Reserve ratio of insurance companies

Legal analysis: The Insurance Law stipulates that insurance companies will reinvest the remaining funds after deducting part of the insurance costs from the premiums collected each year (for example, large deposits will be deposited in banks to invest in large-scale national infrastructure projects, and a small part of them will be used in stocks, securities and futures markets. ), and the proceeds must be distributed to all insured users, with a fixed proportion of 70%. The specific liability reserve is determined by the size of the insurance company, so it is generally appropriate to choose a large insurance company to buy insurance or even wealth management products. Their advantages are clear dividends, high supervision and good reputation!

Legal basis: the calculation method of the total reserve in the insurance liability reserve is: the profit realized by the total reserve in the current year-the income tax in the current year-the adjustment tax-the profit retention.

Article 93 of the Insurance Law of People's Republic of China (PRC), except for life insurance business, the unexpired liability reserve is drawn from the retained insurance premium of the current year; The amount withdrawn and carried forward shall be equivalent to 50% of the retained insurance premium of the current year.
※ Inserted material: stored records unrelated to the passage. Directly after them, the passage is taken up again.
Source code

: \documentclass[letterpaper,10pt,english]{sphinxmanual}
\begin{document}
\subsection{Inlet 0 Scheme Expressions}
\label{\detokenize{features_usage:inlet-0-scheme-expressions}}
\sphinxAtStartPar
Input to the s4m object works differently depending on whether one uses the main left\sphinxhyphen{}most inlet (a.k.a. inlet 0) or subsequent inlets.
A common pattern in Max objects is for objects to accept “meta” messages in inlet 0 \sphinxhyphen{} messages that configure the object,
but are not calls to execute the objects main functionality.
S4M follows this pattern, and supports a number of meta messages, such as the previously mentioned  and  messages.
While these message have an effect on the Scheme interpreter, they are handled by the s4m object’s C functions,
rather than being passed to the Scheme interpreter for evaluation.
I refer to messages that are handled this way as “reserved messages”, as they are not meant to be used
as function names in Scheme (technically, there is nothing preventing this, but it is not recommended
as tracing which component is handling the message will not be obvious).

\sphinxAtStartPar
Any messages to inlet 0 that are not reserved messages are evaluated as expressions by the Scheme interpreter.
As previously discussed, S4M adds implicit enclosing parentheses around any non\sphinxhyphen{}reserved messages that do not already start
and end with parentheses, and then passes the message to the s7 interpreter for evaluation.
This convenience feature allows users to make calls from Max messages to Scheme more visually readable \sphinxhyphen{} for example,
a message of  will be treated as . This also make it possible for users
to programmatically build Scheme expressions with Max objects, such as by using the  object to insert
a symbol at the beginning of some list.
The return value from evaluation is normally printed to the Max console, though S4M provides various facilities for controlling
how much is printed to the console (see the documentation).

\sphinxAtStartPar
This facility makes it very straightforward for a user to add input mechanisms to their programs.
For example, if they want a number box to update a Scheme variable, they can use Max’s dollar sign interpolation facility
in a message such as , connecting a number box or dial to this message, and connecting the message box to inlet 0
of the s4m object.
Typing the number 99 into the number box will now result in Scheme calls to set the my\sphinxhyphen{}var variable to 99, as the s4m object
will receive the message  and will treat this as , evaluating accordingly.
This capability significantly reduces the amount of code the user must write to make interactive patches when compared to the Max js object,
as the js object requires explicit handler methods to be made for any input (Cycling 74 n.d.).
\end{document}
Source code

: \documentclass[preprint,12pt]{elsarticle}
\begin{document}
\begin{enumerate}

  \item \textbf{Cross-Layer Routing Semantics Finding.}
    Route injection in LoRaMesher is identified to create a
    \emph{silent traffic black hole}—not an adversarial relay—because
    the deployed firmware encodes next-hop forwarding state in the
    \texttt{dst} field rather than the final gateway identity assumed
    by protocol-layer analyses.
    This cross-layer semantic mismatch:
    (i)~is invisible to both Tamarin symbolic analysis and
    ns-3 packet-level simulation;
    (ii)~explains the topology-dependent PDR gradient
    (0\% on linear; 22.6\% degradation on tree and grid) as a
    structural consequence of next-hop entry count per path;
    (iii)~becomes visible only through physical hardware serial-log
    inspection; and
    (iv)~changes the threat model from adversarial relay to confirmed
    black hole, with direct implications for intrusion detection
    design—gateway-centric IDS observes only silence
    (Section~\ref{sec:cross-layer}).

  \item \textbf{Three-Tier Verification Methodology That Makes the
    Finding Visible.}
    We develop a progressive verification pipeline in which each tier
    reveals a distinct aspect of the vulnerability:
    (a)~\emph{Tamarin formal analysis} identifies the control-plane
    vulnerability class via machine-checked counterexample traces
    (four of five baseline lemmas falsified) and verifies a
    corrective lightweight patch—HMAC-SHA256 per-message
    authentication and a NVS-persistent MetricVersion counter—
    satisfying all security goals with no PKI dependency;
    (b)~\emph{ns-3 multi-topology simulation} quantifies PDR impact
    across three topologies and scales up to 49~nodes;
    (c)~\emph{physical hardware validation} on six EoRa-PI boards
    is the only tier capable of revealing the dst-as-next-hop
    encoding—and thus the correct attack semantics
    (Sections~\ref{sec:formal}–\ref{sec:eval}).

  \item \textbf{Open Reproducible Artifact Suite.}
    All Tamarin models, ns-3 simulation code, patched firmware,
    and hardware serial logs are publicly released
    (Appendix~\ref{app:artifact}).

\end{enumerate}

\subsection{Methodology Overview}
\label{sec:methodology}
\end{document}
An insurance company engaged in life insurance business shall withdraw the unexpired liability reserve according to the total net value of the effective life insurance policy. In the insurance business, due to the differences between life insurance and non-life insurance in business accounting, the reserve retention methods are not consistent. Non-life insurance reserves are divided into statutory reserves and discretionary reserves. Life insurance reserves can be divided into theoretical reserves and actual reserves.